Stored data
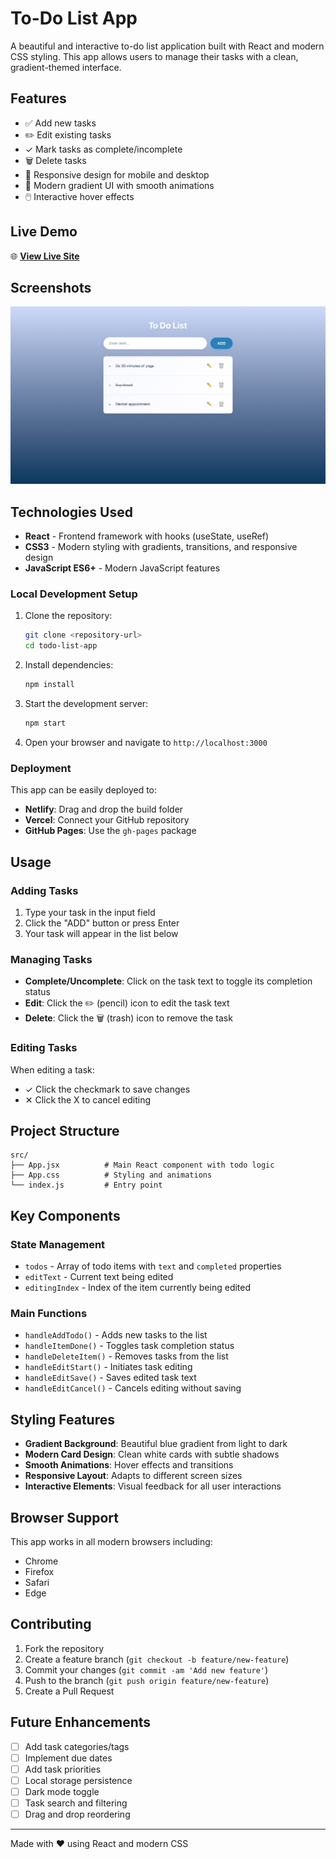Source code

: # To-Do List App

A beautiful and interactive to-do list application built with React and modern CSS styling. This app allows users to manage their tasks with a clean, gradient-themed interface.

## Features

- ✅ Add new tasks
- ✏️ Edit existing tasks
- ✓ Mark tasks as complete/incomplete
- 🗑️ Delete tasks
- 📱 Responsive design for mobile and desktop
- 🎨 Modern gradient UI with smooth animations
- 🖱️ Interactive hover effects

## Live Demo

🌐 **[View Live Site](https://rllz0.github.io/to-do-list-js/)**

## Screenshots
![Screenshot](./src/assets/To%20do%20List.png)

## Technologies Used

- **React** - Frontend framework with hooks (useState, useRef)
- **CSS3** - Modern styling with gradients, transitions, and responsive design
- **JavaScript ES6+** - Modern JavaScript features

### Local Development Setup

1. Clone the repository:
   ```bash
   git clone <repository-url>
   cd todo-list-app
   ```

2. Install dependencies:
   ```bash
   npm install
   ```

3. Start the development server:
   ```bash
   npm start
   ```

4. Open your browser and navigate to `http://localhost:3000`

### Deployment

This app can be easily deployed to:
- **Netlify**: Drag and drop the build folder
- **Vercel**: Connect your GitHub repository
- **GitHub Pages**: Use the `gh-pages` package

## Usage

### Adding Tasks
1. Type your task in the input field
2. Click the "ADD" button or press Enter
3. Your task will appear in the list below

### Managing Tasks
- **Complete/Uncomplete**: Click on the task text to toggle its completion status
- **Edit**: Click the ✏️ (pencil) icon to edit the task text
- **Delete**: Click the 🗑️ (trash) icon to remove the task

### Editing Tasks
When editing a task:
- ✓ Click the checkmark to save changes
- ✕ Click the X to cancel editing

## Project Structure

```
src/
├── App.jsx          # Main React component with todo logic
├── App.css          # Styling and animations
└── index.js         # Entry point
```

## Key Components

### State Management
- `todos` - Array of todo items with `text` and `completed` properties
- `editText` - Current text being edited
- `editingIndex` - Index of the item currently being edited

### Main Functions
- `handleAddTodo()` - Adds new tasks to the list
- `handleItemDone()` - Toggles task completion status
- `handleDeleteItem()` - Removes tasks from the list
- `handleEditStart()` - Initiates task editing
- `handleEditSave()` - Saves edited task text
- `handleEditCancel()` - Cancels editing without saving

## Styling Features

- **Gradient Background**: Beautiful blue gradient from light to dark
- **Modern Card Design**: Clean white cards with subtle shadows
- **Smooth Animations**: Hover effects and transitions
- **Responsive Layout**: Adapts to different screen sizes
- **Interactive Elements**: Visual feedback for all user interactions

## Browser Support

This app works in all modern browsers including:
- Chrome
- Firefox
- Safari
- Edge

## Contributing

1. Fork the repository
2. Create a feature branch (`git checkout -b feature/new-feature`)
3. Commit your changes (`git commit -am 'Add new feature'`)
4. Push to the branch (`git push origin feature/new-feature`)
5. Create a Pull Request

## Future Enhancements

- [ ] Add task categories/tags
- [ ] Implement due dates
- [ ] Add task priorities
- [ ] Local storage persistence
- [ ] Dark mode toggle
- [ ] Task search and filtering
- [ ] Drag and drop reordering

---

Made with ❤️ using React and modern CSS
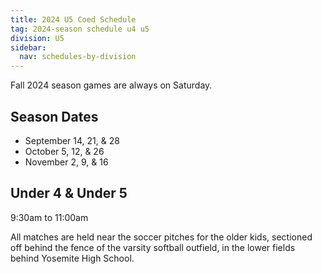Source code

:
 ```yaml
---
title: 2024 U5 Coed Schedule
tag: 2024-season schedule u4 u5
division: U5
sidebar:
  nav: schedules-by-division
---
```


Fall 2024 season games are always on Saturday.

## Season Dates

* September 14, 21, & 28
* October 5, 12, & 26
* November 2, 9, & 16

## Under 4 & Under 5

9:30am to 11:00am

All matches are held near the soccer pitches for the older kids,
sectioned off behind the fence of the varsity softball outfield,
in the lower fields behind Yosemite High School.
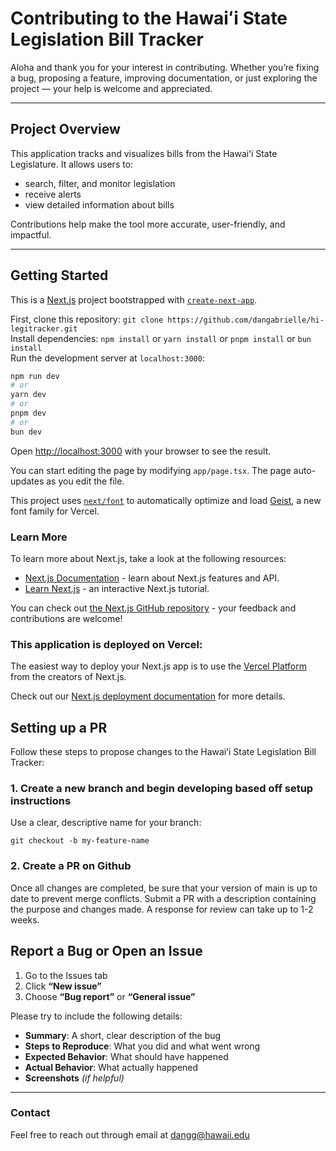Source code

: # Contributing to the Hawaiʻi State Legislation Bill Tracker

Aloha and thank you for your interest in contributing. Whether you’re fixing a bug, proposing a feature, improving documentation, or just exploring the project — your help is welcome and appreciated.

---

## Project Overview

This application tracks and visualizes bills from the Hawaiʻi State Legislature. It allows users to:
- search, filter, and monitor legislation
- receive alerts 
- view detailed information about bills

Contributions help make the tool more accurate, user-friendly, and impactful.

---

## Getting Started

This is a [Next.js](https://nextjs.org) project bootstrapped with [`create-next-app`](https://nextjs.org/docs/app/api-reference/cli/create-next-app).

First, clone this repository: `git clone https://github.com/dangabrielle/hi-legitracker.git`  
Install dependencies: `npm install` or `yarn install` or `pnpm install` or `bun install` <br />
Run the development server at `localhost:3000`:

```bash
npm run dev
# or
yarn dev
# or
pnpm dev
# or
bun dev
```

Open [http://localhost:3000](http://localhost:3000) with your browser to see the result.

You can start editing the page by modifying `app/page.tsx`. The page auto-updates as you edit the file.

This project uses [`next/font`](https://nextjs.org/docs/app/building-your-application/optimizing/fonts) to automatically optimize and load [Geist](https://vercel.com/font), a new font family for Vercel.

### Learn More

To learn more about Next.js, take a look at the following resources:

- [Next.js Documentation](https://nextjs.org/docs) - learn about Next.js features and API.
- [Learn Next.js](https://nextjs.org/learn) - an interactive Next.js tutorial.

You can check out [the Next.js GitHub repository](https://github.com/vercel/next.js) - your feedback and contributions are welcome!

### This application is deployed on Vercel:

The easiest way to deploy your Next.js app is to use the [Vercel Platform](https://vercel.com/new?utm_medium=default-template&filter=next.js&utm_source=create-next-app&utm_campaign=create-next-app-readme) from the creators of Next.js.

Check out our [Next.js deployment documentation](https://nextjs.org/docs/app/building-your-application/deploying) for more details.

## Setting up a PR

Follow these steps to propose changes to the Hawaiʻi State Legislation Bill Tracker:

### 1. Create a new branch and begin developing based off setup instructions

Use a clear, descriptive name for your branch:

`git checkout -b my-feature-name`

### 2. Create a PR on Github
Once all changes are completed, be sure that your version of main is up to date to prevent merge conflicts. Submit a PR with a description containing the purpose and changes made. A response for review can take up to 1-2 weeks.

## Report a Bug or Open an Issue

1. Go to the Issues tab
2. Click **“New issue”**
3. Choose **“Bug report”** or **“General issue”**

Please try to include the following details:

- **Summary**: A short, clear description of the bug  
- **Steps to Reproduce**: What you did and what went wrong  
- **Expected Behavior**: What should have happened  
- **Actual Behavior**: What actually happened  
- **Screenshots** *(if helpful)*

---
### Contact
Feel free to reach out through email at dangg@hawaii.edu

-- WORK ORDER --
Please say how many lines in the records above contain the word "Open", and give only that number.

-- RESPONSE AREA --
3